-------- DATASET ENTRIES

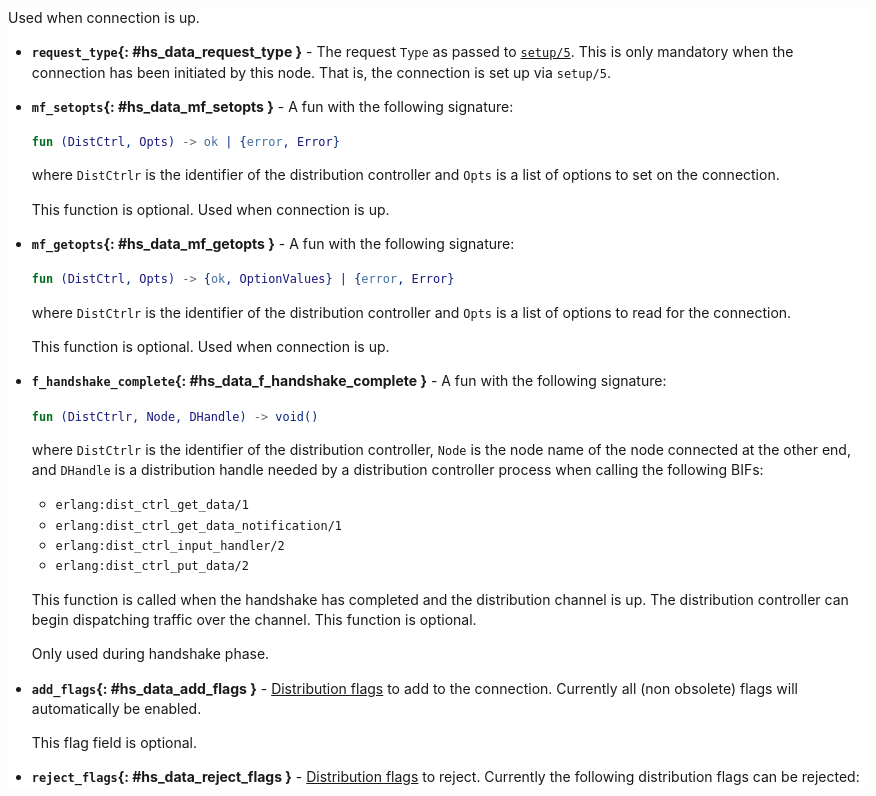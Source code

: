   Used when connection is up.

- **`request_type`{: #hs_data_request_type }** - The request `Type` as passed to
  [`setup/5`](alt_dist.md#setup). This is only mandatory when the connection has
  been initiated by this node. That is, the connection is set up via `setup/5`.

- **`mf_setopts`{: #hs_data_mf_setopts }** - A fun with the following signature:

  ```erlang
  fun (DistCtrl, Opts) -> ok | {error, Error}
  ```

  where `DistCtrlr` is the identifier of the distribution controller and `Opts`
  is a list of options to set on the connection.

  This function is optional. Used when connection is up.

- **`mf_getopts`{: #hs_data_mf_getopts }** - A fun with the following signature:

  ```erlang
  fun (DistCtrl, Opts) -> {ok, OptionValues} | {error, Error}
  ```

  where `DistCtrlr` is the identifier of the distribution controller and `Opts`
  is a list of options to read for the connection.

  This function is optional. Used when connection is up.

- **`f_handshake_complete`{: #hs_data_f_handshake_complete }** - A fun with the
  following signature:

  ```erlang
  fun (DistCtrlr, Node, DHandle) -> void()
  ```

  where `DistCtrlr` is the identifier of the distribution controller, `Node` is
  the node name of the node connected at the other end, and `DHandle` is a
  distribution handle needed by a distribution controller process when calling
  the following BIFs:

  - `erlang:dist_ctrl_get_data/1`
  - `erlang:dist_ctrl_get_data_notification/1`
  - `erlang:dist_ctrl_input_handler/2`
  - `erlang:dist_ctrl_put_data/2`

  This function is called when the handshake has completed and the distribution
  channel is up. The distribution controller can begin dispatching traffic over
  the channel. This function is optional.

  Only used during handshake phase.

- **`add_flags`{: #hs_data_add_flags }** -
  [Distribution flags](erl_dist_protocol.md#dflags) to add to the connection.
  Currently all (non obsolete) flags will automatically be enabled.

  This flag field is optional.

- **`reject_flags`{: #hs_data_reject_flags }** -
  [Distribution flags](erl_dist_protocol.md#dflags) to reject. Currently the
  following distribution flags can be rejected:
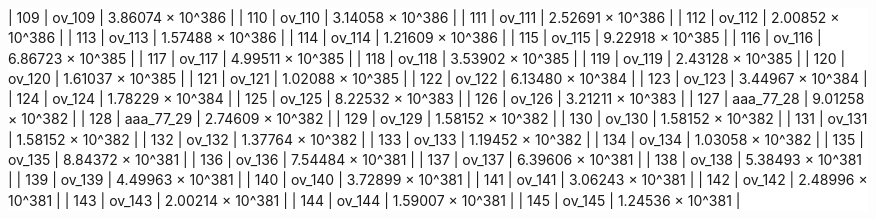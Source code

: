 | 109 | ov_109 | 3.86074 × 10^386 |
| 110 | ov_110 | 3.14058 × 10^386 |
| 111 | ov_111 | 2.52691 × 10^386 |
| 112 | ov_112 | 2.00852 × 10^386 |
| 113 | ov_113 | 1.57488 × 10^386 |
| 114 | ov_114 | 1.21609 × 10^386 |
| 115 | ov_115 | 9.22918 × 10^385 |
| 116 | ov_116 | 6.86723 × 10^385 |
| 117 | ov_117 | 4.99511 × 10^385 |
| 118 | ov_118 | 3.53902 × 10^385 |
| 119 | ov_119 | 2.43128 × 10^385 |
| 120 | ov_120 | 1.61037 × 10^385 |
| 121 | ov_121 | 1.02088 × 10^385 |
| 122 | ov_122 | 6.13480 × 10^384 |
| 123 | ov_123 | 3.44967 × 10^384 |
| 124 | ov_124 | 1.78229 × 10^384 |
| 125 | ov_125 | 8.22532 × 10^383 |
| 126 | ov_126 | 3.21211 × 10^383 |
| 127 | aaa_77_28 | 9.01258 × 10^382 |
| 128 | aaa_77_29 | 2.74609 × 10^382 |
| 129 | ov_129 | 1.58152 × 10^382 |
| 130 | ov_130 | 1.58152 × 10^382 |
| 131 | ov_131 | 1.58152 × 10^382 |
| 132 | ov_132 | 1.37764 × 10^382 |
| 133 | ov_133 | 1.19452 × 10^382 |
| 134 | ov_134 | 1.03058 × 10^382 |
| 135 | ov_135 | 8.84372 × 10^381 |
| 136 | ov_136 | 7.54484 × 10^381 |
| 137 | ov_137 | 6.39606 × 10^381 |
| 138 | ov_138 | 5.38493 × 10^381 |
| 139 | ov_139 | 4.49963 × 10^381 |
| 140 | ov_140 | 3.72899 × 10^381 |
| 141 | ov_141 | 3.06243 × 10^381 |
| 142 | ov_142 | 2.48996 × 10^381 |
| 143 | ov_143 | 2.00214 × 10^381 |
| 144 | ov_144 | 1.59007 × 10^381 |
| 145 | ov_145 | 1.24536 × 10^381 |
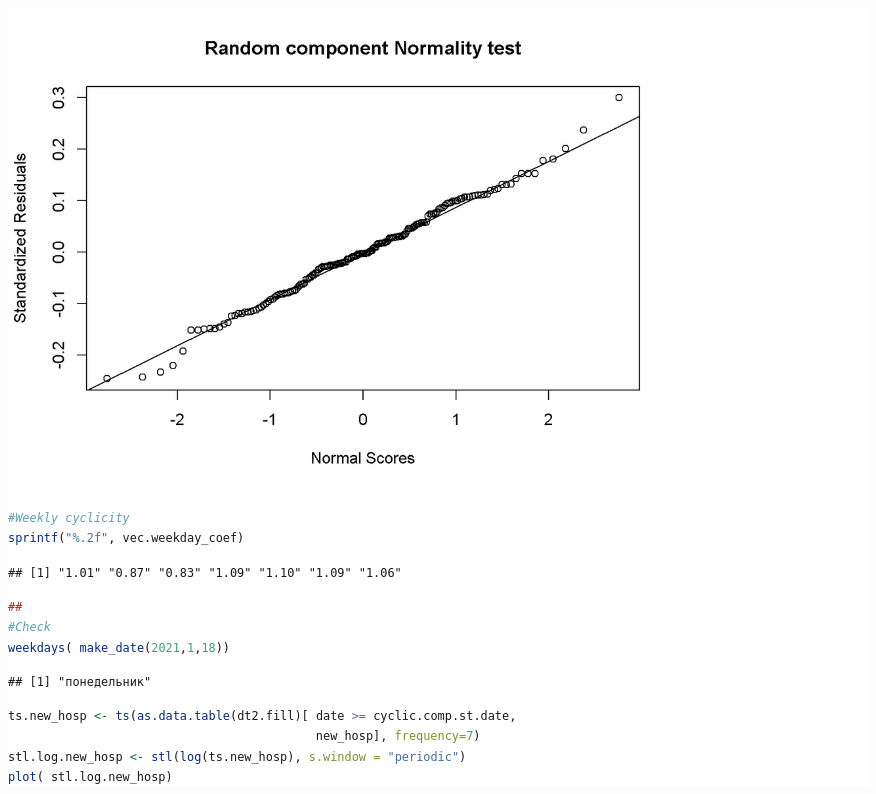 <img src="msk_covid_report_files/figure-html/unnamed-chunk-5-8.png" width="672" />

```r
#Weekly cyclicity
sprintf("%.2f", vec.weekday_coef)
```

```
## [1] "1.01" "0.87" "0.83" "1.09" "1.10" "1.09" "1.06"
```

```r
##
#Check
weekdays( make_date(2021,1,18))
```

```
## [1] "понедельник"
```

```r
ts.new_hosp <- ts(as.data.table(dt2.fill)[ date >= cyclic.comp.st.date, 
                                           new_hosp], frequency=7)
stl.log.new_hosp <- stl(log(ts.new_hosp), s.window = "periodic")
plot( stl.log.new_hosp)
```
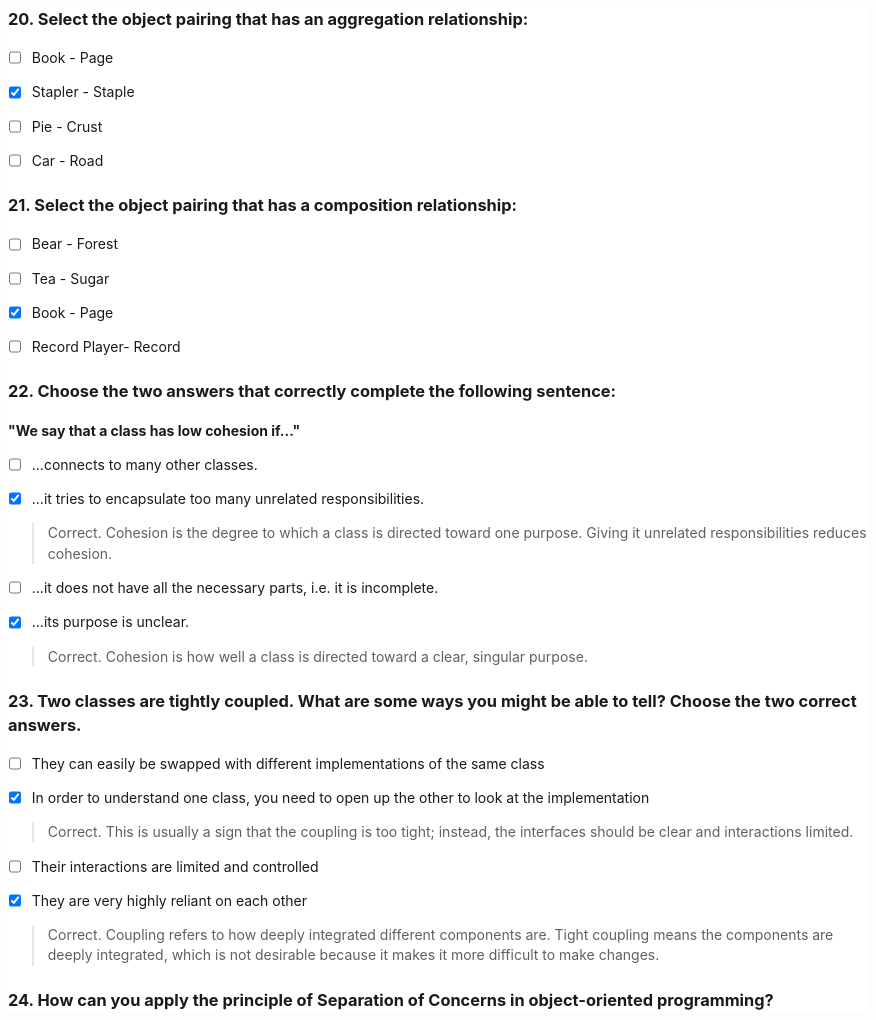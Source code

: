 ### 20. Select the object pairing that has an **aggregation** relationship:

- [ ] Book - Page

- [x] Stapler - Staple

- [ ] Pie - Crust

- [ ] Car - Road

### 21. Select the object pairing that has a **composition** relationship:

- [ ] Bear - Forest

- [ ] Tea - Sugar

- [x] Book - Page

- [ ] Record Player- Record 

### 22. Choose the **two answers** that correctly complete the following sentence:

**"We say that a class has low cohesion if..."**

- [ ] ...connects to many other classes.

- [x] ...it tries to encapsulate too many unrelated responsibilities.
> Correct. Cohesion is the degree to which a class is directed toward one purpose. Giving it unrelated responsibilities reduces cohesion.

- [ ] ...it does not have all the necessary parts, i.e. it is incomplete.

- [x] ...its purpose is unclear.
> Correct. Cohesion is how well a class is directed toward a clear, singular purpose.

### 23. Two classes are tightly coupled. What are some ways you might be able to tell? **Choose the two correct answers.**

- [ ] They can easily be swapped with different implementations of the same class

- [x] In order to understand one class, you need to open up the other to look at the implementation
> Correct. This is usually a sign that the coupling is too tight; instead, the interfaces should be clear and interactions limited.

- [ ] Their interactions are limited and controlled

- [x] They are very highly reliant on each other
> Correct. Coupling refers to how deeply integrated different components are. Tight coupling means the components are deeply integrated, which is not desirable because it makes it more difficult to make changes. 

### 24. How can you apply the principle of Separation of Concerns in object-oriented programming?
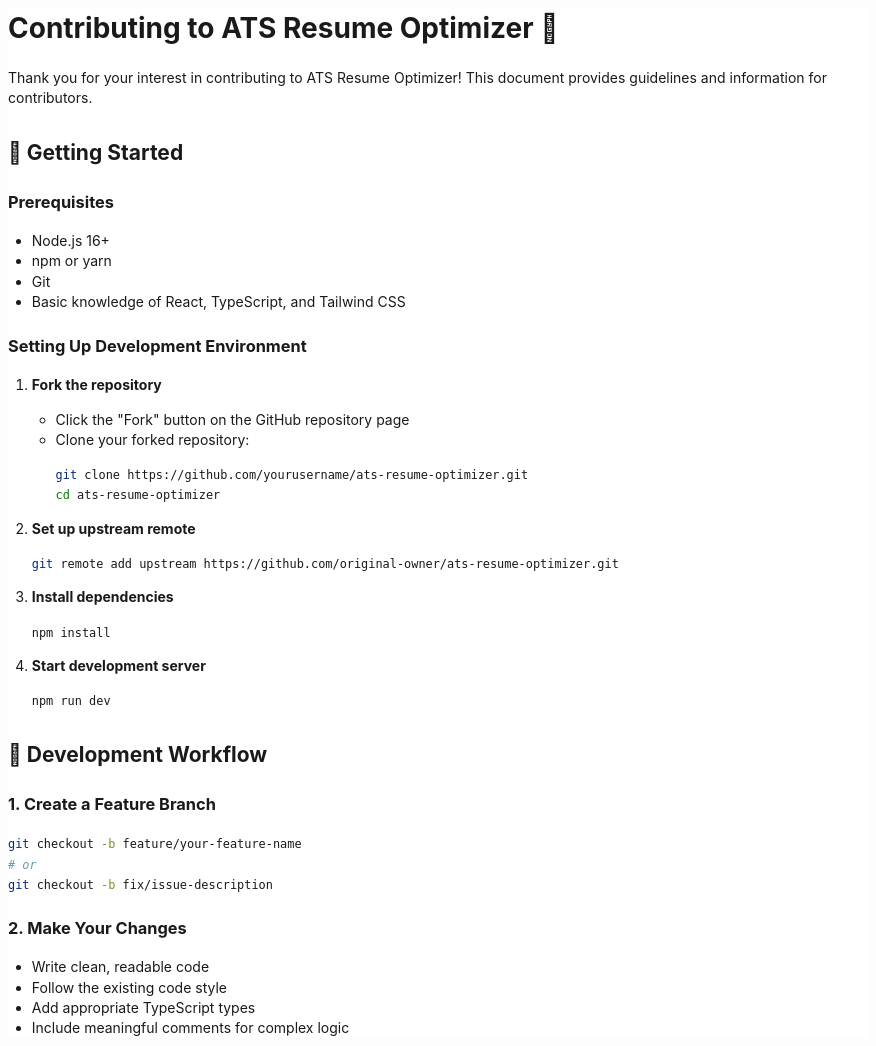 # Contributing to ATS Resume Optimizer 🤝

Thank you for your interest in contributing to ATS Resume Optimizer! This document provides guidelines and information for contributors.

## 🚀 Getting Started

### Prerequisites
- Node.js 16+ 
- npm or yarn
- Git
- Basic knowledge of React, TypeScript, and Tailwind CSS

### Setting Up Development Environment

1. **Fork the repository**
   - Click the "Fork" button on the GitHub repository page
   - Clone your forked repository:
     ```bash
     git clone https://github.com/yourusername/ats-resume-optimizer.git
     cd ats-resume-optimizer
     ```

2. **Set up upstream remote**
   ```bash
   git remote add upstream https://github.com/original-owner/ats-resume-optimizer.git
   ```

3. **Install dependencies**
   ```bash
   npm install
   ```

4. **Start development server**
   ```bash
   npm run dev
   ```

## 🔧 Development Workflow

### 1. Create a Feature Branch
```bash
git checkout -b feature/your-feature-name
# or
git checkout -b fix/issue-description
```

### 2. Make Your Changes
- Write clean, readable code
- Follow the existing code style
- Add appropriate TypeScript types
- Include meaningful comments for complex logic
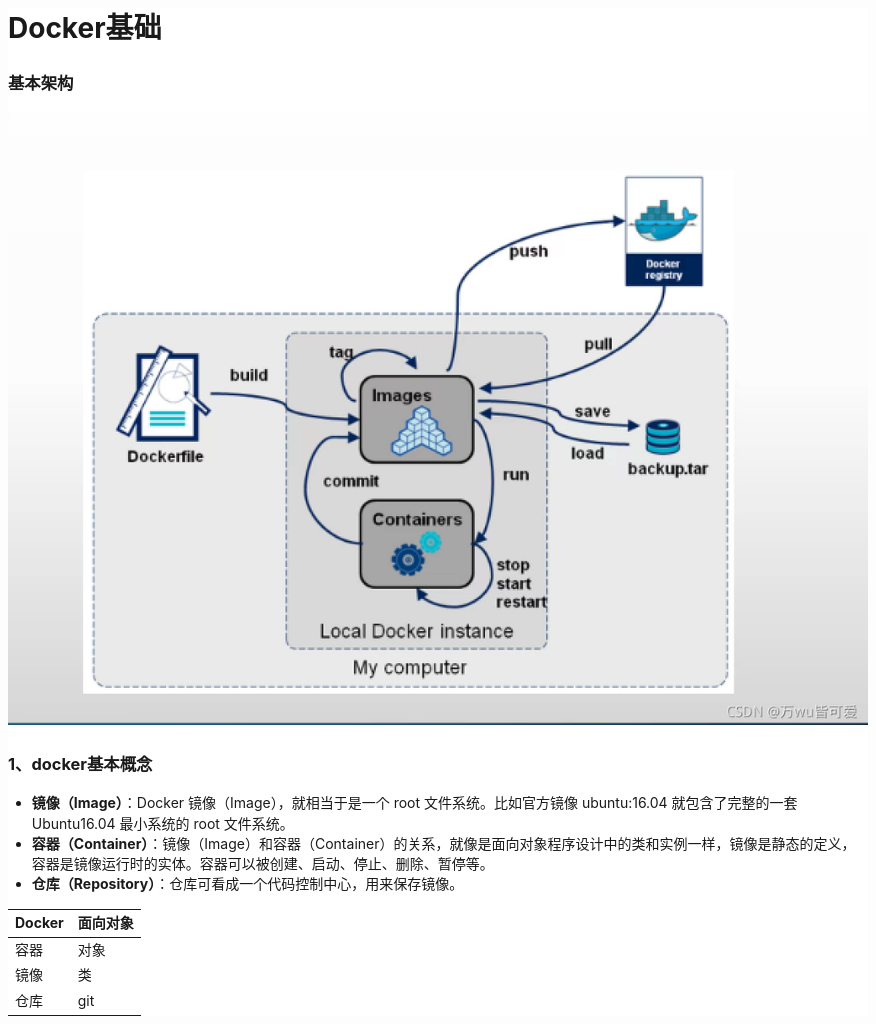 # Docker基础

### 基本架构

![](../../image/8f7963ef4a064d86874f872e0a97c458.png)

### 1、docker基本概念

- **镜像（Image）**：Docker 镜像（Image），就相当于是一个 root 文件系统。比如官方镜像 ubuntu:16.04 就包含了完整的一套 Ubuntu16.04 最小系统的 root 文件系统。
- **容器（Container）**：镜像（Image）和容器（Container）的关系，就像是面向对象程序设计中的类和实例一样，镜像是静态的定义，容器是镜像运行时的实体。容器可以被创建、启动、停止、删除、暂停等。
- **仓库（Repository）**：仓库可看成一个代码控制中心，用来保存镜像。

| Docker | 面向对象 |
| ------ | ---- |
| 容器     | 对象   |
| 镜像     | 类    |
| 仓库     | git  |
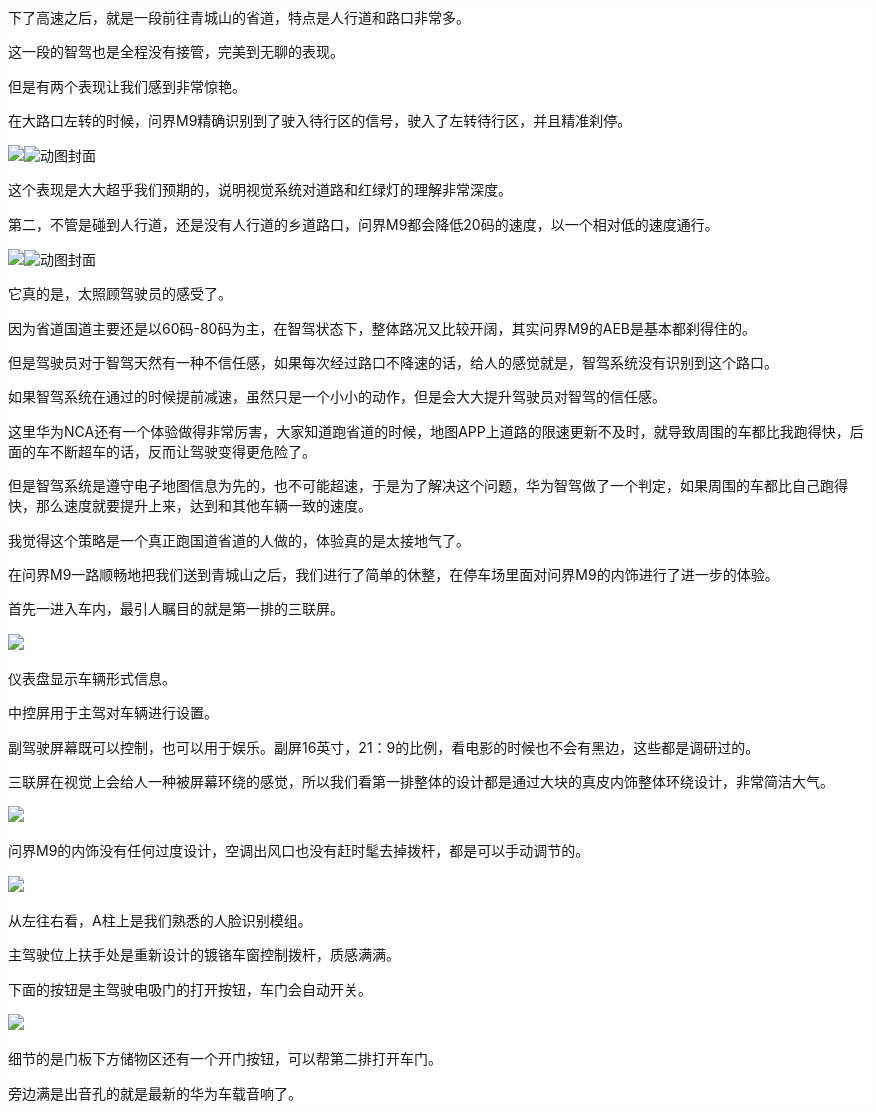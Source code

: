 下了高速之后，就是一段前往青城山的省道，特点是人行道和路口非常多。

这一段的智驾也是全程没有接管，完美到无聊的表现。

但是有两个表现让我们感到非常惊艳。

在大路口左转的时候，问界M9精确识别到了驶入待行区的信号，驶入了左转待行区，并且精准刹停。

![](https://proxy-prod.omnivore-image-cache.app/0x0,sse4dzPPxa-Um7ivL42waqrlYQhnV3rNsgCitR6pvRrQ/data:image/svg+xml;utf8,%3Csvg%20xmlns%3D%22http%3A%2F%2Fwww.w3.org%2F2000%2Fsvg%22%20width%3D%22470%22%20height%3D%22264%22%3E%3C%2Fsvg%3E)![动图封面](https://proxy-prod.omnivore-image-cache.app/470x0,smMpEDx5qvuxzSl3USxbnAvif4SXcPIRpdAzg6MuociE/https://pic1.zhimg.com/50/v2-3930a8f8685fd6092380533bb38211e7_720w.jpg?source=2c26e567)

这个表现是大大超乎我们预期的，说明视觉系统对道路和红绿灯的理解非常深度。

第二，不管是碰到人行道，还是没有人行道的乡道路口，问界M9都会降低20码的速度，以一个相对低的速度通行。

![](https://proxy-prod.omnivore-image-cache.app/0x0,syo-cj8Ur2sGsKHDjtUWXZjxt3MlLiO9wVEOg9THC8F4/data:image/svg+xml;utf8,%3Csvg%20xmlns%3D%22http%3A%2F%2Fwww.w3.org%2F2000%2Fsvg%22%20width%3D%22442%22%20height%3D%22248%22%3E%3C%2Fsvg%3E)![动图封面](https://proxy-prod.omnivore-image-cache.app/442x0,sBol0YFrNCpwIA1MS5h_Xo1xAL7pQBH1L1I85T-tR8HU/https://picx.zhimg.com/50/v2-a33cdbb217bcd5963927f56b9a364963_720w.jpg?source=2c26e567)

它真的是，太照顾驾驶员的感受了。

因为省道国道主要还是以60码-80码为主，在智驾状态下，整体路况又比较开阔，其实问界M9的AEB是基本都刹得住的。

但是驾驶员对于智驾天然有一种不信任感，如果每次经过路口不降速的话，给人的感觉就是，智驾系统没有识别到这个路口。

如果智驾系统在通过的时候提前减速，虽然只是一个小小的动作，但是会大大提升驾驶员对智驾的信任感。

这里华为NCA还有一个体验做得非常厉害，大家知道跑省道的时候，地图APP上道路的限速更新不及时，就导致周围的车都比我跑得快，后面的车不断超车的话，反而让驾驶变得更危险了。

但是智驾系统是遵守电子地图信息为先的，也不可能超速，于是为了解决这个问题，华为智驾做了一个判定，如果周围的车都比自己跑得快，那么速度就要提升上来，达到和其他车辆一致的速度。

我觉得这个策略是一个真正跑国道省道的人做的，体验真的是太接地气了。

在问界M9一路顺畅地把我们送到青城山之后，我们进行了简单的休整，在停车场里面对问界M9的内饰进行了进一步的体验。

首先一进入车内，最引人瞩目的就是第一排的三联屏。

![](https://proxy-prod.omnivore-image-cache.app/959x539,scBkGvEvJntMr16Xi9kiFjT995_HyRfdb-kW9wPgZiPk/https://pica.zhimg.com/50/v2-ccf7f11d69441c4e3d7a22464256204b_720w.jpg?source=2c26e567)

仪表盘显示车辆形式信息。

中控屏用于主驾对车辆进行设置。

副驾驶屏幕既可以控制，也可以用于娱乐。副屏16英寸，21：9的比例，看电影的时候也不会有黑边，这些都是调研过的。

三联屏在视觉上会给人一种被屏幕环绕的感觉，所以我们看第一排整体的设计都是通过大块的真皮内饰整体环绕设计，非常简洁大气。

![](https://proxy-prod.omnivore-image-cache.app/959x539,sXaM0fbkMl2pMoFhstxSxG2kPsh2yxXr845lyOe-0ZBs/https://picx.zhimg.com/50/v2-d1f460772052a74f4c06656135440ef6_720w.jpg?source=2c26e567)

问界M9的内饰没有任何过度设计，空调出风口也没有赶时髦去掉拨杆，都是可以手动调节的。

![](https://proxy-prod.omnivore-image-cache.app/959x539,sSIIVDOLhd_uY_z5Wd_ZPWDrExxUckXSeGoD2AJbXLuE/https://pica.zhimg.com/50/v2-711cbd83a06417ffce1c92dec70fbd57_720w.jpg?source=2c26e567)

从左往右看，A柱上是我们熟悉的人脸识别模组。

主驾驶位上扶手处是重新设计的镀铬车窗控制拨杆，质感满满。

下面的按钮是主驾驶电吸门的打开按钮，车门会自动开关。

![](https://proxy-prod.omnivore-image-cache.app/622x420,soWj13--2na76y-sGJf8YI5WGTPyL9620ZRMK3o70OxU/https://pica.zhimg.com/50/v2-4b26d8d7b1ccc204a692ea1cc2445e7b_720w.jpg?source=2c26e567)

细节的是门板下方储物区还有一个开门按钮，可以帮第二排打开车门。

旁边满是出音孔的就是最新的华为车载音响了。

----------------

Lines that include the word "responsibilities" are to be extracted from the data above.

- [x] ...it tries to encapsulate too many unrelated responsibilities.
> Correct. Cohesion is the degree to which a class is directed toward one purpose. Giving it unrelated responsibilities reduces cohesion.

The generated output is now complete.